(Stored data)

"""

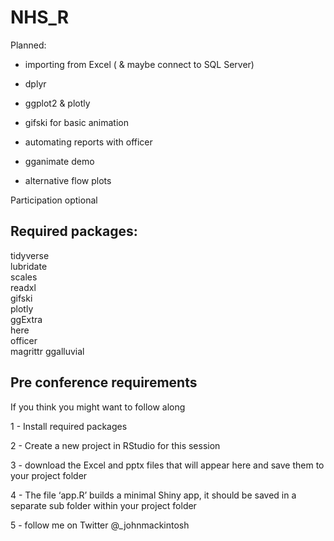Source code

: # NHS_R


Planned:

- importing from Excel ( & maybe connect to SQL Server)

- dplyr

- ggplot2 & plotly

- gifski for basic animation

- automating reports with officer

- gganimate demo

- alternative flow plots 


Participation optional

## Required packages:


tidyverse  
lubridate  
scales  
readxl  
gifski  
plotly  
ggExtra  
here  
officer  
magrittr
ggalluvial



## Pre conference requirements


If you think you might want to follow along

1 - Install required packages

2 - Create a new project in RStudio for this session

3 - download the Excel and pptx files that will appear here and save them to your project folder  

4 - The  file ‘app.R’ builds a minimal Shiny app, it should be saved in a separate sub folder within your project folder

5 - follow me on Twitter @_johnmackintosh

"""

The data must be reproduced exactly, and no picture may appear in the copy.

Source code

: # NHS_R


Planned:

- importing from Excel ( & maybe connect to SQL Server)

- dplyr

- ggplot2 & plotly

- gifski for basic animation

- automating reports with officer

- gganimate demo

- alternative flow plots 


Participation optional

## Required packages:


tidyverse  
lubridate  
scales  
readxl  
gifski  
plotly  
ggExtra  
here  
officer  
magrittr
ggalluvial



## Pre conference requirements


If you think you might want to follow along

1 - Install required packages

2 - Create a new project in RStudio for this session

3 - download the Excel and pptx files that will appear here and save them to your project folder  

4 - The  file ‘app.R’ builds a minimal Shiny app, it should be saved in a separate sub folder within your project folder

5 - follow me on Twitter @_johnmackintosh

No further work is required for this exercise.